The Nigerian Upstream Petroleum Regulatory Commission has introduced a new template for the supply of crude oil in Nigeria. The initiative is to enhance the activities of local refineries as well as ensure the availability of petroleum products.

This was disclosed by NUPRC Chief Executive Officer, Gbenga Komolafe in his address to the Press on Monday, according to Businessday.

Komolafe stated that the move was in alignment with Nigeria’s commitment to boost the refining capacity of indigenous producers and ensure the sustainability of its oil industry.

According to him, Nigeria’s crude and condensate reserves stood at 31.06 billion barrels and 5.94 billion barrels respectively as of 1 January 2024, which accounted for a total of 37.50 billion barrels.

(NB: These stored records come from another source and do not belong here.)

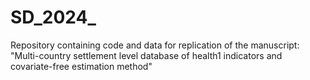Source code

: # SD_2024_
Repository containing code and data for replication of the manuscript: "Multi-country settlement level database of health1 indicators and covariate-free estimation method"
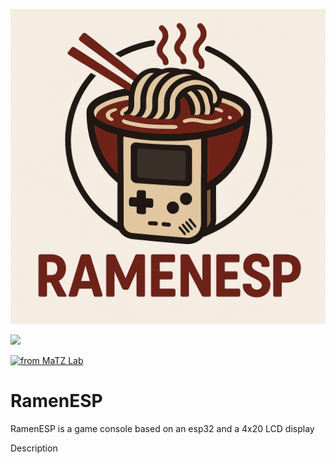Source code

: ![RamenESP](https://github.com/thopinkrotu/RamenESP/blob/main/assets/ramenesp_logo.png?raw=true)

[<img src="https://s18955.pcdn.co/wp-content/uploads/2018/02/github.png" width="25"/>](https://github.com/user/repository/subscription)

[![from MaTZ Lab](https://www.matz.uni-luebeck.de/matz-lab)](Origin)

RamenESP
===========
RamenESP is a game console based on an esp32 and a  4x20 LCD display

Description
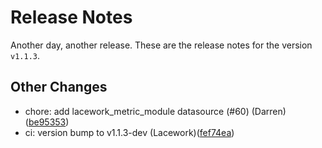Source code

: # Release Notes
Another day, another release. These are the release notes for the version `v1.1.3`.

## Other Changes
* chore: add lacework_metric_module datasource (#60) (Darren)([be95353](https://github.com/lacework/terraform-aws-eks-audit-log/commit/be953536abcd624ab7ef6dd4717872a340199964))
* ci: version bump to v1.1.3-dev (Lacework)([fef74ea](https://github.com/lacework/terraform-aws-eks-audit-log/commit/fef74ead0250cafd9b0716a9303f9d03b49afff3))
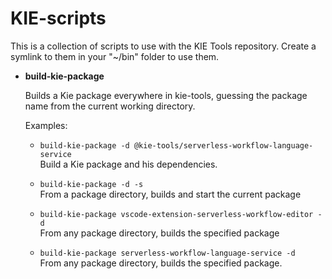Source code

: # KIE-scripts
This is a collection of scripts to use with the KIE Tools repository. 
Create a symlink to them in your "~/bin" folder to use them.

* **build-kie-package**

    Builds a Kie package everywhere in kie-tools, guessing the package name from the current working directory.

    Examples:

	+ `build-kie-package -d @kie-tools/serverless-workflow-language-service`  
	Build a Kie package and his dependencies.

	+ `build-kie-package -d -s`                                                 
	From a package directory, builds and start the current package

	+ `build-kie-package vscode-extension-serverless-workflow-editor -d`    
	From any package directory, builds the specified package

    + `build-kie-package serverless-workflow-language-service -d`              
	From any package directory, builds the specified package.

Meanwhile, the total gas reserves of Associated Gas and Non Associated Gas were 102.59 trillion cubic feet and 106.67 trillion cubic feet respectively, resulting in a total gas reserve of 209.26 trillion cubic feet.

He said, “The Reserves Life Index is 68.01 years and 97.99 years for oil and gas respectively, positive gross addition to oil and gas reserves of 1.087 billion barrels and 2.573 trillion cubic feet respectively were recorded.”

He underlined that in compliance with the provisions of Section 109(2) of the Petroleum Industry Act (PIA), 2021, the commission has initiated a template to drive the activities for domestic crude oil supply obligation.

The provision of crude oil requirements to the Commission by refineries in operation shall be included in the procedures for the implementation of the domestic crude oil supply obligations, as set out in the template, and shall be reported accordingly where there are shortages or insufficient supply conditions.

H said “Where a refinery is not successful at independently sourcing crude oil supply from lessees based on available information, the refinery’s crude preferences should be sent to the commission before the 15th business day of the third month.

“All DCSO allocated cargoes must be discharged into the refinery facility they are programmed for and shall not be diverted or swapped; utilisation of any DCSO allocation by any refiner for any purpose other than domestic processing, without written approval by the commission shall attract suspension from DCSO allocation for a period determined by the commission in addition to any other administrative penalty that may be imposed by the commission.

“In the occurrence of a default in payment by the refiner, the commission shall not allocate DCSO to the defaulter for a period to be determined by the commission in addition to the penalty contained in the sales agreement between the refiner and the lessee.

“In the event of failure to lift within the scheduled laycan (or delivery window) by the refiner, resulting in a tank top/production curtailment, the defaulting refiner shall be suspended by the commission from receiving DCSO allocation for a period to be determined by the commission; and will be liable to pay a fine equivalent to the delayed royalty from the deferred volume in addition to other failures, to lift penalties.”